Sebelum mengakhiri kuliahnya, Irwan bersama teman-temannya merintis kursus bimbingan belajar di Lolong, Padang. Mereka mulai membuka kelas pada 1987. Selain dirinya, beberapa pendiri adalah sekaligus guru di antaranya Syukri Arief dan Mahyeldi Ansharullah. Kursus yang mereka dirikan mereka beri nama Adzkia. Dengan uang yang terkumpul, mereka mencetak satu rim brosur. Irwan mengaku, tahun-tahun pertama penghasilan yang mereka peroleh hanya cukup untuk menutupi biaya kontrakan tempat kursus dan biaya operasional. Selang setahun, kelas kursus berpindah ke Komplek PGAI, Jati. Bersamaan dengan itu, Irwan mendirikan Yayasan Pendidikan Adzkia untuk menaungi bimbingan belajar, taman kanak-kanak, sekolah menengah, dan perguruan tinggi Adzkia yang dibuka secara bertahap sejak 1994. Ilmu psikologi yang ditimbanya di bangku kuliah ia terapkan dalam pembinaan anak didik. Yayasan Pendidikan Adzkia kini telah mengelola TK, SD, SMP, SMA/SMK, dan perguruan tinggi.
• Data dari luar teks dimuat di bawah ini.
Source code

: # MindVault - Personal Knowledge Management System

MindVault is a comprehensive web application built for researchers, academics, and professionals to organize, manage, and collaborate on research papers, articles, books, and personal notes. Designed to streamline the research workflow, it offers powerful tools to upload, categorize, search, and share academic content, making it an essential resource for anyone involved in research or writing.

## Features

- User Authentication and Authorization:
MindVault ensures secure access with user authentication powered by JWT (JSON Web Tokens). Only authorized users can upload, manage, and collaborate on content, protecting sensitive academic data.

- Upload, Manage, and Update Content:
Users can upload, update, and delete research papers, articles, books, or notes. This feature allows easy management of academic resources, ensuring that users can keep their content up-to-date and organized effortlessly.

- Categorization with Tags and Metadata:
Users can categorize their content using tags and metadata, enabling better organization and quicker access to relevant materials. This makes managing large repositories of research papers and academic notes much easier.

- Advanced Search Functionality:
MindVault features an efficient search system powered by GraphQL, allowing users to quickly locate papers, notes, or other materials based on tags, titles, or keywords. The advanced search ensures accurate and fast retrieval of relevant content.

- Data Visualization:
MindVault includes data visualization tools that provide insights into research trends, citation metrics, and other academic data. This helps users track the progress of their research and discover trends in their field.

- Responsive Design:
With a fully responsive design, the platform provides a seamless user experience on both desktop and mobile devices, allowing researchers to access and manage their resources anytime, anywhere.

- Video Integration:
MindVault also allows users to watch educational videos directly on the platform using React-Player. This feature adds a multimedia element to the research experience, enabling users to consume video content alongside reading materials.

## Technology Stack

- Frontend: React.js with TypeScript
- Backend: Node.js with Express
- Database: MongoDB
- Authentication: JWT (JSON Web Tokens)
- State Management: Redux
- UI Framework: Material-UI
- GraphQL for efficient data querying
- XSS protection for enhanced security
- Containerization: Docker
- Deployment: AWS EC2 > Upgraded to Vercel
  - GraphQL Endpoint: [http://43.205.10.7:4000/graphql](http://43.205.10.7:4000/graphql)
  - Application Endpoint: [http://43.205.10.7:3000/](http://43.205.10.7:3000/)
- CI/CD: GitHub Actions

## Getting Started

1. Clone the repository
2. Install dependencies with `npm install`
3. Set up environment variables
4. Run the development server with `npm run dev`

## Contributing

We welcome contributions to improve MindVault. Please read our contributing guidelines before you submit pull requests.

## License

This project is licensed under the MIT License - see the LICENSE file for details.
Pada tahun 1995, Irwan melanjutkan kuliah di Malaysia, membawa serta istri dan lima anaknya saat itu. Ia mengambil kuliah S-2 bidang pengembangan SDM di Universitas Putra Malaysia, Selangor. Meski punya catatan IPK rendah, UPM bersedia menerimanya dengan status percobaan satu semester. Ia malah menantang dan menemui Pembantu Rektor UPM Prof. Hasyim Hamzah menyatakan kesanggupannya menyelesaikan studi dalam tiga semester. Ia menyelesaikan kuliah pada tahun 1996, satu setengah tahun lebih awal dari waktu normal tiga tahun, dan melanjutkan kuliah S-3 di kampus yang sama. Gelar PhD diraihnya pada tahun 2000 dengan IPK cumlaude 3,97.
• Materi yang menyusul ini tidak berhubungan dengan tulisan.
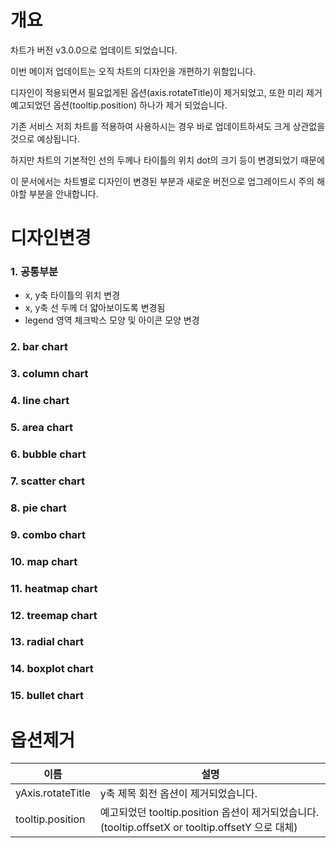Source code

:# 개요
 차트가 버전 v3.0.0으로 업데이트 되었습니다.

이번 메이저 업데이트는 오직 차트의 디자인을 개편하기 위함입니다.

디자인이 적용되면서 필요없게된 옵션(axis.rotateTitle)이 제거되었고, 또한 미리 제거 예고되었던 옵션(tooltip.position) 하나가 제거 되었습니다.

기존 서비스 저희 차트를 적용하여 사용하시는 경우 바로 업데이트하셔도 크게 상관없을 것으로 예상됩니다.

하지만 차트의 기본적인 선의 두께나 타이틀의 위치 dot의 크기 등이 변경되었기 때문에 

이 문서에서는 차트별로 디자인이 변경된 부분과 새로운 버전으로 업그레이드시 주의 해야할 부분을 안내합니다.


# 디자인변경
### 1. 공통부분
- x, y축 타이틀의 위치 변경
- x, y축 선 두께 더 얇아보이도록 변경됨
- legend 영역 체크박스 모양 및 아이콘 모양 변경

### 2. bar chart

### 3. column chart

### 4. line chart

### 5. area chart

### 6. bubble chart

### 7. scatter chart

### 8. pie chart

### 9. combo chart

### 10. map chart

### 11. heatmap chart

### 12. treemap chart

### 13. radial chart

### 14. boxplot chart

### 15. bullet chart




# 옵션제거
| 이름 | 설명 |
| --- | --- |
| yAxis.rotateTitle | y축 제목 회전 옵션이 제거되었습니다. |
| tooltip.position | 예고되었던 tooltip.position 옵션이 제거되었습니다. (tooltip.offsetX or tooltip.offsetY 으로 대체) |


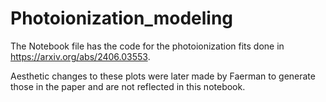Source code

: # Photoionization_modeling

The Notebook file has the code for the photoionization fits done in https://arxiv.org/abs/2406.03553.

Aesthetic changes to these plots were later made by Faerman to generate those in the paper and are not reflected in this notebook.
Sehari-hari di Selangor, ia harus bekerja keras mengurus keluarga. Dengan istri, ia berbagi tugas karena tak ada pembantu. Irwan mengaku, di antara kegiatannya, dirinya hanya mengalokasikan sekitar 10 sampal 20 persen untuk kuliah. Kegiatan dakwahnya tetap berlanjut. Bahkan, ia menuaikan dakwah sampai ke London, Inggris dan harus mengerjakan tugas-tugas perkuliahan dalam perjalanan di dalam mobil, pesawat, atau kereta api.

Sejak tahun 2003, ia mengajar program pasca-sarjana di Universitas Muhammadiyah Jakarta dan dikukuhkan sebagai guru besar pada 1 September 2008. Meskipun sejak 2010 ia menjadi Gubernur Sumatera Barat, ia masih menyempatkan mengajar 12 kali dalam satu semester.

PKS dan karier politik[sunting | sunting sumber]

Melalui persinggungannya dengan kelompok tarbiah, Irwan Prayitno terlibat aktif dalam pergerakan mahasiswa mengkritisi kebijakan Orde Baru. Seiring dengan deklarasi Partai Keadilan (PK) pada 20 Juli 1998, Irwan ditunjuk sebagai Ketua Perwakilan PK di Malaysia. Sejak awal berdirinya hingga beganti nama Partai Keadilan Sejahtera (PKS), Irwan diamanahkan sebagai salah satu pengurus di tingkat pusat menangani kebijakan bublik.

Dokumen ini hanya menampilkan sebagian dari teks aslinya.